What is required: Since the copy must match the original, write out each record word for word, skipping only the pictures.

(Source records)

===

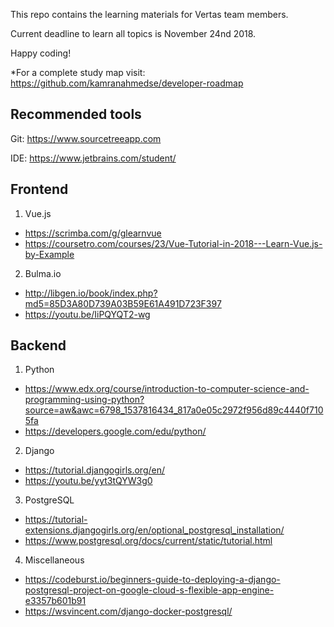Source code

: This repo contains the learning materials for Vertas team members. 

Current deadline to learn all topics is November 24nd 2018.

Happy coding!

*For a complete study map visit: https://github.com/kamranahmedse/developer-roadmap


## Recommended tools

Git: https://www.sourcetreeapp.com

IDE: https://www.jetbrains.com/student/


## Frontend

1. Vue.js
- https://scrimba.com/g/glearnvue
- https://coursetro.com/courses/23/Vue-Tutorial-in-2018---Learn-Vue.js-by-Example

2. Bulma.io
- http://libgen.io/book/index.php?md5=85D3A80D739A03B59E61A491D723F397
- https://youtu.be/IiPQYQT2-wg


## Backend

1. Python
- https://www.edx.org/course/introduction-to-computer-science-and-programming-using-python?source=aw&awc=6798_1537816434_817a0e05c2972f956d89c4440f7105fa
- https://developers.google.com/edu/python/

2. Django
- https://tutorial.djangogirls.org/en/
- https://youtu.be/yyt3tQYW3g0

3. PostgreSQL
- https://tutorial-extensions.djangogirls.org/en/optional_postgresql_installation/
- https://www.postgresql.org/docs/current/static/tutorial.html

4. Miscellaneous
- https://codeburst.io/beginners-guide-to-deploying-a-django-postgresql-project-on-google-cloud-s-flexible-app-engine-e3357b601b91
- https://wsvincent.com/django-docker-postgresql/
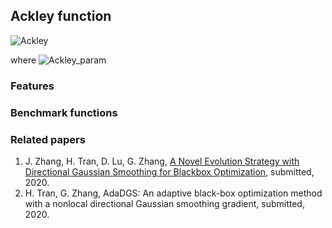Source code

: ## Ackley function

<img src="https://latex.codecogs.com/svg.latex?&space;f(x)=-a\exp(-b\sqrt{\frac{1}{d}\sum_{i=1}^dz_i^2})-\exp(\frac{1}{d}\sum_{i=1}^d\cos(cz_i))+a+\exp(1)" title="Ackley" />

where <img src="https://latex.codecogs.com/svg.latex?&space;\ \ a=20,b=0.2,c=2\pi" title="Ackley_param" />

### Features


### Benchmark functions 



### Related papers 

1. J. Zhang, H. Tran, D. Lu, G. Zhang, [A Novel Evolution Strategy with Directional Gaussian Smoothing for Blackbox Optimization](https://arxiv.org/pdf/2002.03001.pdf), submitted, 2020. 
2. H. Tran, G. Zhang, AdaDGS: An adaptive black-box optimization method with a nonlocal directional Gaussian smoothing gradient, submitted, 2020.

===

Output for this task:
Source code

: This repo contains the learning materials for Vertas team members. 

Current deadline to learn all topics is November 24nd 2018.

Happy coding!

*For a complete study map visit: https://github.com/kamranahmedse/developer-roadmap


## Recommended tools

Git: https://www.sourcetreeapp.com

IDE: https://www.jetbrains.com/student/


## Frontend

1. Vue.js
- https://scrimba.com/g/glearnvue
- https://coursetro.com/courses/23/Vue-Tutorial-in-2018---Learn-Vue.js-by-Example

2. Bulma.io
- http://libgen.io/book/index.php?md5=85D3A80D739A03B59E61A491D723F397
- https://youtu.be/IiPQYQT2-wg


## Backend

1. Python
- https://www.edx.org/course/introduction-to-computer-science-and-programming-using-python?source=aw&awc=6798_1537816434_817a0e05c2972f956d89c4440f7105fa
- https://developers.google.com/edu/python/

2. Django
- https://tutorial.djangogirls.org/en/
- https://youtu.be/yyt3tQYW3g0

3. PostgreSQL
- https://tutorial-extensions.djangogirls.org/en/optional_postgresql_installation/
- https://www.postgresql.org/docs/current/static/tutorial.html

4. Miscellaneous
- https://codeburst.io/beginners-guide-to-deploying-a-django-postgresql-project-on-google-cloud-s-flexible-app-engine-e3357b601b91
- https://wsvincent.com/django-docker-postgresql/
Source code

: ## Ackley function

<img src="https://latex.codecogs.com/svg.latex?&space;f(x)=-a\exp(-b\sqrt{\frac{1}{d}\sum_{i=1}^dz_i^2})-\exp(\frac{1}{d}\sum_{i=1}^d\cos(cz_i))+a+\exp(1)" title="Ackley" />

where <img src="https://latex.codecogs.com/svg.latex?&space;\ \ a=20,b=0.2,c=2\pi" title="Ackley_param" />

### Features


### Benchmark functions 



### Related papers 

1. J. Zhang, H. Tran, D. Lu, G. Zhang, [A Novel Evolution Strategy with Directional Gaussian Smoothing for Blackbox Optimization](https://arxiv.org/pdf/2002.03001.pdf), submitted, 2020. 
2. H. Tran, G. Zhang, AdaDGS: An adaptive black-box optimization method with a nonlocal directional Gaussian smoothing gradient, submitted, 2020.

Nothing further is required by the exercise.